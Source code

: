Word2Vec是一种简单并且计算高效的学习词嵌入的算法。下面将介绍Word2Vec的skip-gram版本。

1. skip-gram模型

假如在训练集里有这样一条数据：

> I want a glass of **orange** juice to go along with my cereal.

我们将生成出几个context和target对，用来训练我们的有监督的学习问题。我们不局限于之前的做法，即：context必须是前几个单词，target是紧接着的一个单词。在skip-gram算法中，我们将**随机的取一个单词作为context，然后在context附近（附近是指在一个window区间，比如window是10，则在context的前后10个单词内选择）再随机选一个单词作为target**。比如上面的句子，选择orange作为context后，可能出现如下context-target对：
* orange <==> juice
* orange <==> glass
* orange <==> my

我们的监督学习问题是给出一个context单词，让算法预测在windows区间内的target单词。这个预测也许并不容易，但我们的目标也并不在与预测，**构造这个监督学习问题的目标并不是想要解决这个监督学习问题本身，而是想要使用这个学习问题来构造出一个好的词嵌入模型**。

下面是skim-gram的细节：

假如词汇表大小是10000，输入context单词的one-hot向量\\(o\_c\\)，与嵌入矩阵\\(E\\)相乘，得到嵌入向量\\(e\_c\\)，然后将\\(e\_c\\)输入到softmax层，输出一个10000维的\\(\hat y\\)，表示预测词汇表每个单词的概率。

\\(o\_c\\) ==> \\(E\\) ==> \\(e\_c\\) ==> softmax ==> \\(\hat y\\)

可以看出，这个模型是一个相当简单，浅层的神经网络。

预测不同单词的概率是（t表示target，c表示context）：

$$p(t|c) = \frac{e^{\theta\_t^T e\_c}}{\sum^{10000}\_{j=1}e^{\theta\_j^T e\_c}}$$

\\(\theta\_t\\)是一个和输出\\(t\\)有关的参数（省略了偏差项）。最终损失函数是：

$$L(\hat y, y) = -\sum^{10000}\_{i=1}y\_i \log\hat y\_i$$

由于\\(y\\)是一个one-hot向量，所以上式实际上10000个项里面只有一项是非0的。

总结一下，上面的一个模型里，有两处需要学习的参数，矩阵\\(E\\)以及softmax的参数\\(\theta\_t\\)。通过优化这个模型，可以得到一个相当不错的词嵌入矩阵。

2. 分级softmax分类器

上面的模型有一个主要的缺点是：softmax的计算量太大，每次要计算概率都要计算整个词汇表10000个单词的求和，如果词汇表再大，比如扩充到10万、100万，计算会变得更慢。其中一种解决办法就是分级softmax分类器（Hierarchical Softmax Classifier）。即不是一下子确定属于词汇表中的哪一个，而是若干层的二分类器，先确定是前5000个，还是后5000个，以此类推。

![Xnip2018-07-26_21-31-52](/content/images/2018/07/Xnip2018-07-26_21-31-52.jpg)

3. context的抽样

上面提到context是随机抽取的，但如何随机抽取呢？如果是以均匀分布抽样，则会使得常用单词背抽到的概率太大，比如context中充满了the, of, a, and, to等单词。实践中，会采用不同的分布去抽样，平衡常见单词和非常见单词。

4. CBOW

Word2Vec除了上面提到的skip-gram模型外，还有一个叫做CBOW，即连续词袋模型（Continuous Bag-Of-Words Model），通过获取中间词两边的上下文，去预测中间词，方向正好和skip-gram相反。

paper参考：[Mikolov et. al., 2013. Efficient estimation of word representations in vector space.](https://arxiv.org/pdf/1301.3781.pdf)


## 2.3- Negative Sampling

----

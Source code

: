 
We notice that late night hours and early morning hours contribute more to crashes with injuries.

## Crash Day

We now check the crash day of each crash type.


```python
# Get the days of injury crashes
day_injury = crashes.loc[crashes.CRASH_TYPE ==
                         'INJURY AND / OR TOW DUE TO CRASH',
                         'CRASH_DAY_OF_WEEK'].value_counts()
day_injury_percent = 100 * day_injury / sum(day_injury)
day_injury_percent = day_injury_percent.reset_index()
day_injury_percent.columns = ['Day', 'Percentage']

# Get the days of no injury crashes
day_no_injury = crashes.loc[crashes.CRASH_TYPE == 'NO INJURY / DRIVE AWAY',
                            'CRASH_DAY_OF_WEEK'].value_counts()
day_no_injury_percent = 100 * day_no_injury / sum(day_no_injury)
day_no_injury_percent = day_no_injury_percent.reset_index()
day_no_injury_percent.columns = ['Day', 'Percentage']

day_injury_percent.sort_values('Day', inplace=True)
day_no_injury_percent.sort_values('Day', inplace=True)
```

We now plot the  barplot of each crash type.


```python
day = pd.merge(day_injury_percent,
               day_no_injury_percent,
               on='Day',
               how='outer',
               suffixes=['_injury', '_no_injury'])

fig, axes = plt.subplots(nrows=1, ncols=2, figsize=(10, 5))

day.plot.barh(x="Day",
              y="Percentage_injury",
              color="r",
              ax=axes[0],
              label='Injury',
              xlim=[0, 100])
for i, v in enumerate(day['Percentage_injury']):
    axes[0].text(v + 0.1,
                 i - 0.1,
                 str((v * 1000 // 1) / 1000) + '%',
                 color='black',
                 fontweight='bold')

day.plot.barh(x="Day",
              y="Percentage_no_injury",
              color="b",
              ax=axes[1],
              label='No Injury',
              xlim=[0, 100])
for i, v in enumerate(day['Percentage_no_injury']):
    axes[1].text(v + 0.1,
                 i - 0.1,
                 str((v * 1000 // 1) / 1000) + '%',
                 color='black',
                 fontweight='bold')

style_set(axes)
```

----

- [Assigned task] The stretch of entries above that starts with the line containing "假如词汇表大小是10000，" and goes on through the line containing "## 2.3- Negative Sampling" is to be transcribed exactly, and no other line is to be transcribed.

- [Answer]
假如词汇表大小是10000，输入context单词的one-hot向量\\(o\_c\\)，与嵌入矩阵\\(E\\)相乘，得到嵌入向量\\(e\_c\\)，然后将\\(e\_c\\)输入到softmax层，输出一个10000维的\\(\hat y\\)，表示预测词汇表每个单词的概率。

\\(o\_c\\) ==> \\(E\\) ==> \\(e\_c\\) ==> softmax ==> \\(\hat y\\)

可以看出，这个模型是一个相当简单，浅层的神经网络。

预测不同单词的概率是（t表示target，c表示context）：

$$p(t|c) = \frac{e^{\theta\_t^T e\_c}}{\sum^{10000}\_{j=1}e^{\theta\_j^T e\_c}}$$

\\(\theta\_t\\)是一个和输出\\(t\\)有关的参数（省略了偏差项）。最终损失函数是：

$$L(\hat y, y) = -\sum^{10000}\_{i=1}y\_i \log\hat y\_i$$

由于\\(y\\)是一个one-hot向量，所以上式实际上10000个项里面只有一项是非0的。

总结一下，上面的一个模型里，有两处需要学习的参数，矩阵\\(E\\)以及softmax的参数\\(\theta\_t\\)。通过优化这个模型，可以得到一个相当不错的词嵌入矩阵。

2. 分级softmax分类器

上面的模型有一个主要的缺点是：softmax的计算量太大，每次要计算概率都要计算整个词汇表10000个单词的求和，如果词汇表再大，比如扩充到10万、100万，计算会变得更慢。其中一种解决办法就是分级softmax分类器（Hierarchical Softmax Classifier）。即不是一下子确定属于词汇表中的哪一个，而是若干层的二分类器，先确定是前5000个，还是后5000个，以此类推。

![Xnip2018-07-26_21-31-52](/content/images/2018/07/Xnip2018-07-26_21-31-52.jpg)

3. context的抽样

上面提到context是随机抽取的，但如何随机抽取呢？如果是以均匀分布抽样，则会使得常用单词背抽到的概率太大，比如context中充满了the, of, a, and, to等单词。实践中，会采用不同的分布去抽样，平衡常见单词和非常见单词。

4. CBOW

Word2Vec除了上面提到的skip-gram模型外，还有一个叫做CBOW，即连续词袋模型（Continuous Bag-Of-Words Model），通过获取中间词两边的上下文，去预测中间词，方向正好和skip-gram相反。

paper参考：[Mikolov et. al., 2013. Efficient estimation of word representations in vector space.](https://arxiv.org/pdf/1301.3781.pdf)


## 2.3- Negative Sampling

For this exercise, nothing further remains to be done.